**TASK OBJECTIVE:** The records below must be reproduced exactly. Strip out the pictures.

**MATERIAL SHOWN:**
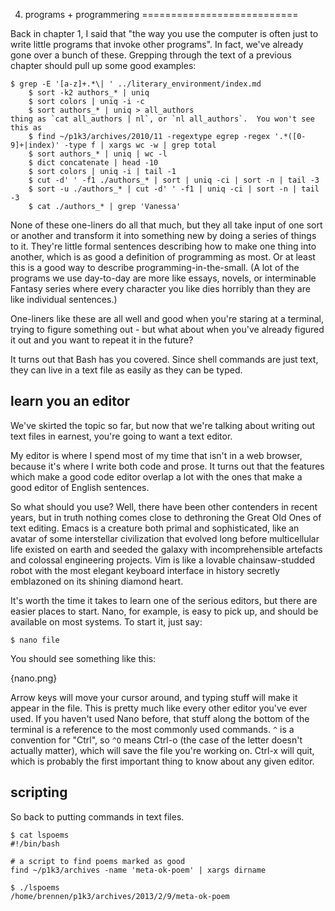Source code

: 4. programs + programmering
===========================

Back in chapter 1, I said that "the way you use the computer is often just to write
little programs that invoke other programs".  In fact, we've already gone over a
bunch of these.  Grepping through the text of a previous chapter should pull
up some good examples:

<!-- exec -->

    $ grep -E '[a-z]+.*\| ' ../literary_environment/index.md
        $ sort -k2 authors_* | uniq
        $ sort colors | uniq -i -c
        $ sort authors_* | uniq > all_authors
    thing as `cat all_authors | nl`, or `nl all_authors`.  You won't see this as
        $ find ~/p1k3/archives/2010/11 -regextype egrep -regex '.*([0-9]+|index)' -type f | xargs wc -w | grep total
        $ sort authors_* | uniq | wc -l
        $ dict concatenate | head -10
        $ sort colors | uniq -i | tail -1
        $ cut -d' ' -f1 ./authors_* | sort | uniq -ci | sort -n | tail -3
        $ sort -u ./authors_* | cut -d' ' -f1 | uniq -ci | sort -n | tail -3
        $ cat ./authors_* | grep 'Vanessa'

<!-- end -->

None of these one-liners do all that much, but they all take input of one sort
or another and transform it into something new by doing a series of things to
it.  They're little formal sentences describing how to make one thing into
another, which is as good a definition of programming as most.  Or at least
this is a good way to describe programming-in-the-small.  (A lot of the
programs we use day-to-day are more like essays, novels, or interminable
Fantasy series where every character you like dies horribly than they are like
individual sentences.)

One-liners like these are all well and good when you're staring at a terminal,
trying to figure something out - but what about when you've already figured it out and
you want to repeat it in the future?

It turns out that Bash has you covered.  Since shell commands are just text,
they can live in a text file as easily as they can be typed.

learn you an editor
-------------------

We've skirted the topic so far, but now that we're talking about writing out
text files in earnest, you're going to want a text editor.

My editor is where I spend most of my time that isn't in a web browser, because
it's where I write both code and prose.  It turns out that the features which
make a good code editor overlap a lot with the ones that make a good editor of
English sentences.

So what should you use?  Well, there have been other contenders in recent
years, but in truth nothing comes close to dethroning the Great Old Ones of
text editing.  Emacs is a creature both primal and sophisticated, like an
avatar of some interstellar civilization that evolved long before multicellular
life existed on earth and seeded the galaxy with incomprehensible artefacts and
colossal engineering projects.  Vim is like a lovable chainsaw-studded robot
with the most elegant keyboard interface in history secretly emblazoned on its
shining diamond heart.

It's worth the time it takes to learn one of the serious editors, but there are
easier places to start.  Nano, for example, is easy to pick up, and should be
available on most systems.  To start it, just say:

    $ nano file

You should see something like this:

{nano.png}

Arrow keys will move your cursor around, and typing stuff will make it appear
in the file.  This is pretty much like every other editor you've ever used.  If
you haven't used Nano before, that stuff along the bottom of the terminal is a
reference to the most commonly used commands.  `^` is a convention for "Ctrl",
so `^O` means Ctrl-o (the case of the letter doesn't actually matter), which
will save the file you're working on.  Ctrl-x will quit, which is probably the
first important thing to know about any given editor.

scripting
---------

So back to putting commands in text files.  

<!-- exec -->

    $ cat lspoems
    #!/bin/bash
    
    # a script to find poems marked as good
    find ~/p1k3/archives -name 'meta-ok-poem' | xargs dirname

<!-- end -->

<!-- exec -->

    $ ./lspoems
    /home/brennen/p1k3/archives/2013/2/9/meta-ok-poem

<!-- end -->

**ANSWER TO THIS PROBLEM:**
Source code

: 4. programs + programmering
===========================

Back in chapter 1, I said that "the way you use the computer is often just to write
little programs that invoke other programs".  In fact, we've already gone over a
bunch of these.  Grepping through the text of a previous chapter should pull
up some good examples:

<!-- exec -->

    $ grep -E '[a-z]+.*\| ' ../literary_environment/index.md
        $ sort -k2 authors_* | uniq
        $ sort colors | uniq -i -c
        $ sort authors_* | uniq > all_authors
    thing as `cat all_authors | nl`, or `nl all_authors`.  You won't see this as
        $ find ~/p1k3/archives/2010/11 -regextype egrep -regex '.*([0-9]+|index)' -type f | xargs wc -w | grep total
        $ sort authors_* | uniq | wc -l
        $ dict concatenate | head -10
        $ sort colors | uniq -i | tail -1
        $ cut -d' ' -f1 ./authors_* | sort | uniq -ci | sort -n | tail -3
        $ sort -u ./authors_* | cut -d' ' -f1 | uniq -ci | sort -n | tail -3
        $ cat ./authors_* | grep 'Vanessa'

<!-- end -->

None of these one-liners do all that much, but they all take input of one sort
or another and transform it into something new by doing a series of things to
it.  They're little formal sentences describing how to make one thing into
another, which is as good a definition of programming as most.  Or at least
this is a good way to describe programming-in-the-small.  (A lot of the
programs we use day-to-day are more like essays, novels, or interminable
Fantasy series where every character you like dies horribly than they are like
individual sentences.)

One-liners like these are all well and good when you're staring at a terminal,
trying to figure something out - but what about when you've already figured it out and
you want to repeat it in the future?

It turns out that Bash has you covered.  Since shell commands are just text,
they can live in a text file as easily as they can be typed.

learn you an editor
-------------------

We've skirted the topic so far, but now that we're talking about writing out
text files in earnest, you're going to want a text editor.

My editor is where I spend most of my time that isn't in a web browser, because
it's where I write both code and prose.  It turns out that the features which
make a good code editor overlap a lot with the ones that make a good editor of
English sentences.

So what should you use?  Well, there have been other contenders in recent
years, but in truth nothing comes close to dethroning the Great Old Ones of
text editing.  Emacs is a creature both primal and sophisticated, like an
avatar of some interstellar civilization that evolved long before multicellular
life existed on earth and seeded the galaxy with incomprehensible artefacts and
colossal engineering projects.  Vim is like a lovable chainsaw-studded robot
with the most elegant keyboard interface in history secretly emblazoned on its
shining diamond heart.

It's worth the time it takes to learn one of the serious editors, but there are
easier places to start.  Nano, for example, is easy to pick up, and should be
available on most systems.  To start it, just say:

    $ nano file

You should see something like this:

{nano.png}

Arrow keys will move your cursor around, and typing stuff will make it appear
in the file.  This is pretty much like every other editor you've ever used.  If
you haven't used Nano before, that stuff along the bottom of the terminal is a
reference to the most commonly used commands.  `^` is a convention for "Ctrl",
so `^O` means Ctrl-o (the case of the letter doesn't actually matter), which
will save the file you're working on.  Ctrl-x will quit, which is probably the
first important thing to know about any given editor.

scripting
---------

So back to putting commands in text files.  

<!-- exec -->

    $ cat lspoems
    #!/bin/bash
    
    # a script to find poems marked as good
    find ~/p1k3/archives -name 'meta-ok-poem' | xargs dirname

<!-- end -->

<!-- exec -->

    $ ./lspoems
    /home/brennen/p1k3/archives/2013/2/9/meta-ok-poem

<!-- end -->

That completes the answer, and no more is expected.